The order “encourages” parents of K-12 students who test positive for the virus to notify the children’s schools beginning Sept. 8, but does not mandate that reporting.
Schools are then required to report any positive tests they are aware of involving students, teachers, staff members or coaches to their local health department within 24 hours.
But the order says those local health departments don’t have to start reporting the school-related data they receive to ODH until this Tuesday.
ODH data released Thursday showed that Ohioans age 0-19 made up 11% of the state’s COVID cases in both June and July, then 16% in August, and 23% in the first week and a half of September.
Credit: Jim Noelker
Credit: Jim Noelker
Several schools have seen COVID cases, but none of the dozens of public schools that started in-person classes so far locally have reported major outbreaks or backed off from their in-person approach.
Dan Suffoletto, spokesman for Public Health Dayton & Montgomery County, said there are still some questions about school case reporting.

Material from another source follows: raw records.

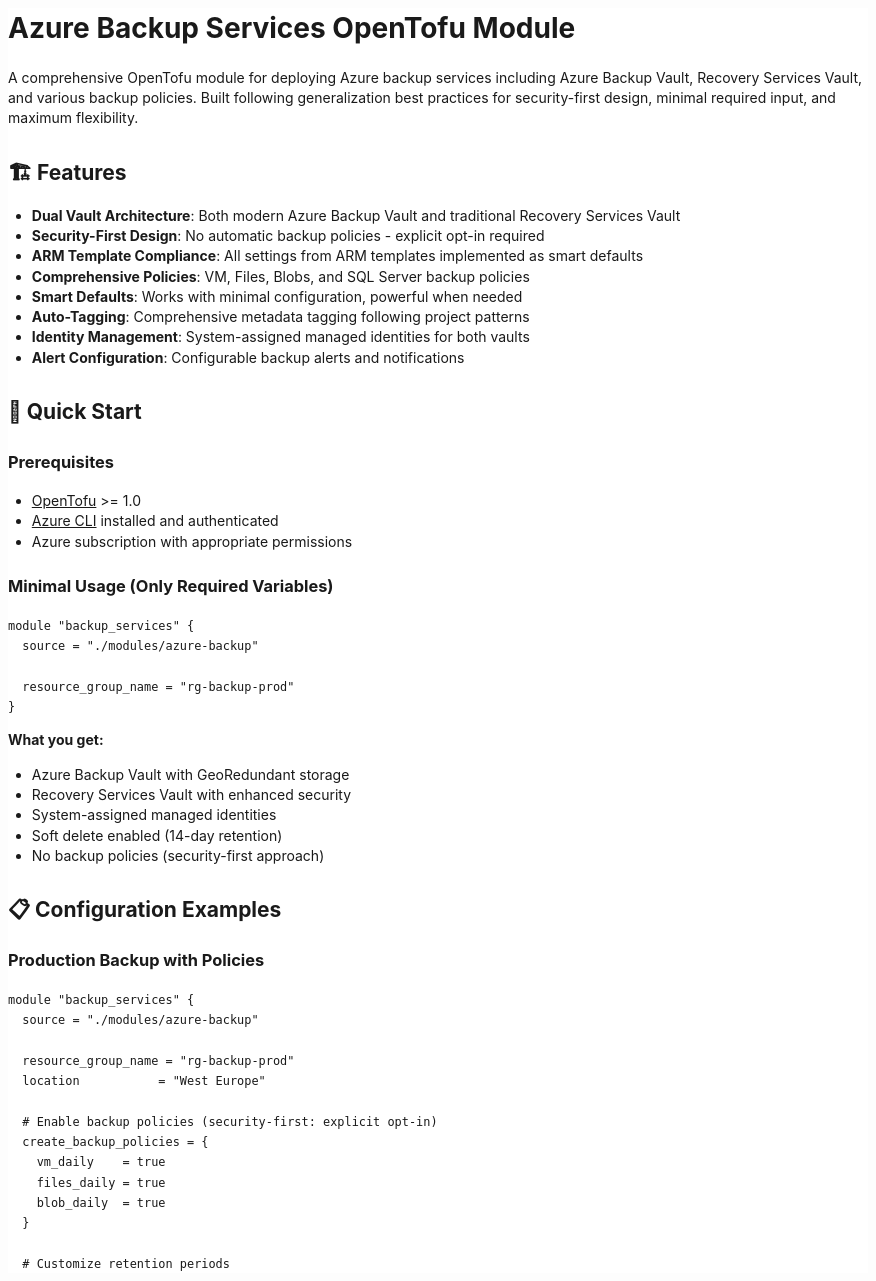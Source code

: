 # Azure Backup Services OpenTofu Module

A comprehensive OpenTofu module for deploying Azure backup services including Azure Backup Vault, Recovery Services Vault, and various backup policies. Built following generalization best practices for security-first design, minimal required input, and maximum flexibility.

## 🏗️ Features

- **Dual Vault Architecture**: Both modern Azure Backup Vault and traditional Recovery Services Vault
- **Security-First Design**: No automatic backup policies - explicit opt-in required
- **ARM Template Compliance**: All settings from ARM templates implemented as smart defaults
- **Comprehensive Policies**: VM, Files, Blobs, and SQL Server backup policies
- **Smart Defaults**: Works with minimal configuration, powerful when needed
- **Auto-Tagging**: Comprehensive metadata tagging following project patterns
- **Identity Management**: System-assigned managed identities for both vaults
- **Alert Configuration**: Configurable backup alerts and notifications

## 🚀 Quick Start

### Prerequisites

- [OpenTofu](https://opentofu.org/) >= 1.0
- [Azure CLI](https://docs.microsoft.com/en-us/cli/azure/install-azure-cli) installed and authenticated
- Azure subscription with appropriate permissions

### Minimal Usage (Only Required Variables)

```hcl
module "backup_services" {
  source = "./modules/azure-backup"
  
  resource_group_name = "rg-backup-prod"
}
```

**What you get:**
- Azure Backup Vault with GeoRedundant storage
- Recovery Services Vault with enhanced security
- System-assigned managed identities
- Soft delete enabled (14-day retention)
- No backup policies (security-first approach)

## 📋 Configuration Examples

### Production Backup with Policies

```hcl
module "backup_services" {
  source = "./modules/azure-backup"
  
  resource_group_name = "rg-backup-prod"
  location           = "West Europe"
  
  # Enable backup policies (security-first: explicit opt-in)
  create_backup_policies = {
    vm_daily    = true
    files_daily = true
    blob_daily  = true
  }
  
  # Customize retention periods
```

“Dayton Public Schools isn’t having in-person classes. So if a DPS student has a case, will ODH report it that way?” Suffoletto said. “There’s no spread (of the virus) at school if those students aren’t in class … but some of those students are having football practice, so it’s complicated.”
Schools are also required to notify parents whose students share a classroom space or who participated in an activity with an infected person. And they have to notify all families who have a student in the same school, although that notification doesn’t have to be a direct email. It can be a posting on a school website.

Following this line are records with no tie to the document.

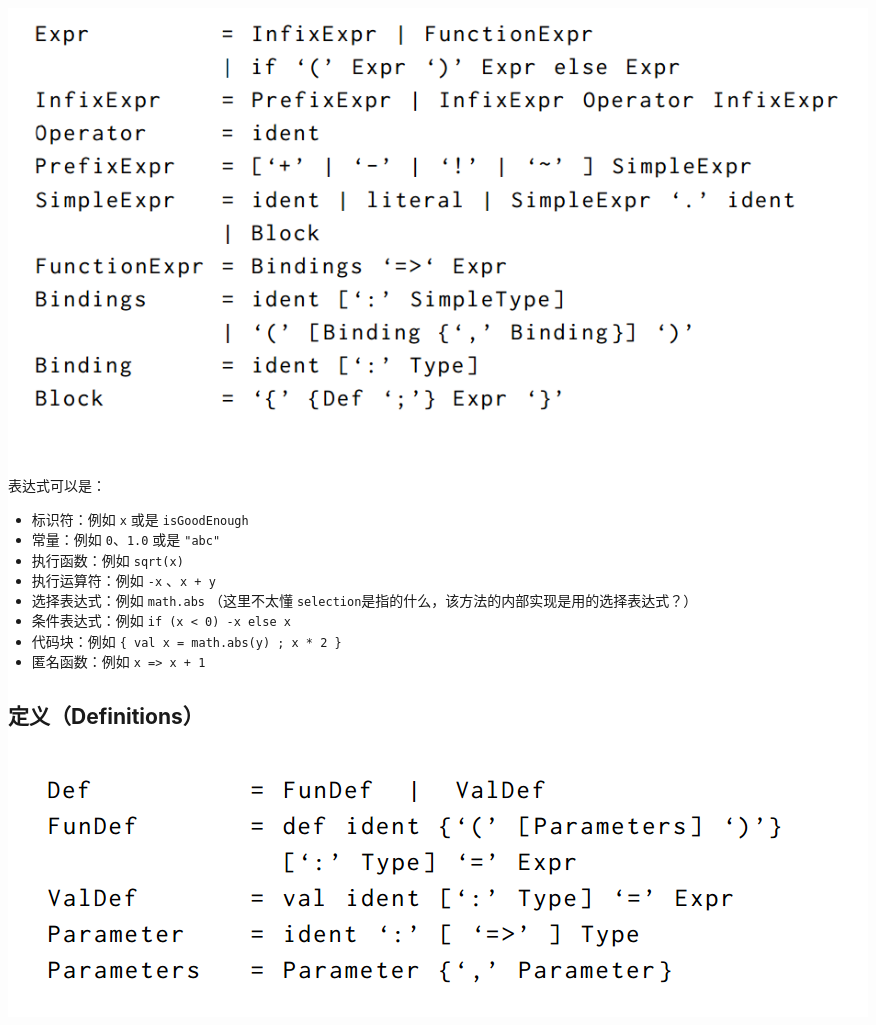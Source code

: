 ![Expressions](/uploads/expressions.png)

表达式可以是：

- 标识符：例如 `x` 或是 `isGoodEnough`
- 常量：例如 `0`、`1.0` 或是 `"abc"`
- 执行函数：例如 `sqrt(x)`
- 执行运算符：例如 `-x` 、`x + y`
- 选择表达式：例如 `math.abs` （这里不太懂 `selection`是指的什么，该方法的内部实现是用的选择表达式？）
- 条件表达式：例如 `if (x < 0) -x else x`
- 代码块：例如 `{ val x = math.abs(y) ; x * 2 }`
- 匿名函数：例如 `x => x + 1`

## 定义（Definitions）

![Definitions](/uploads/definitions.png)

Local schools varied in their public reporting of positive coronavirus tests during August, before the order was issued. Oakwood, Huber Heights, Northmont and some other districts quickly notified families, the general public and media when students or staff have tested positive.
Dayton Public Schools has not publicized any positive tests, but Athletic Director Victoria Jones told school board members at a late August meeting that four DPS athletes tested positive during the summer.
More recently, Springboro schools on Thursday emailed parents about “a confirmed case of COVID-19 in your student’s school, bus, classroom, group, or team.” The notice told families that unless they received a separate “Notification of Exposure” letter, their student was not exposed.
The followed up later with further explanation that the person testing positive was a high school student on a Springboro team who did not attend school during last week’s start of classes. That case eventually led to the cancelation of Friday’s scheduled Springboro-Miamisburg football game.
West Carrollton schools last week notified families of four COVID cases even though classes are online. The district does have athletes participating in fall sports, and the football team cancelled Friday’s game as well as this week’s upcoming game in connection with the positive tests.
Lebanon is among the school districts that lists updated case information on its website for families. The district of 5,000-plus students reported no new cases during the week of Aug. 31-Sept. 4, but had 13 people quarantined by the Warren County Health District.
The new state order says ODH “shall publish aggregate weekly and cumulative case data by school … or school district, including a breakdown by students and staff, every Thursday.”
Ohio Department of Health press secretary Melanie Amato said Thursday’s first report will be available on the coronavirus.ohio.gov website, likely on the COVID-19 dashboard portion of the site, although specifics are still being worked out.
Amato said the weekly school report from ODH would only include cases since the Sept. 8 reporting date.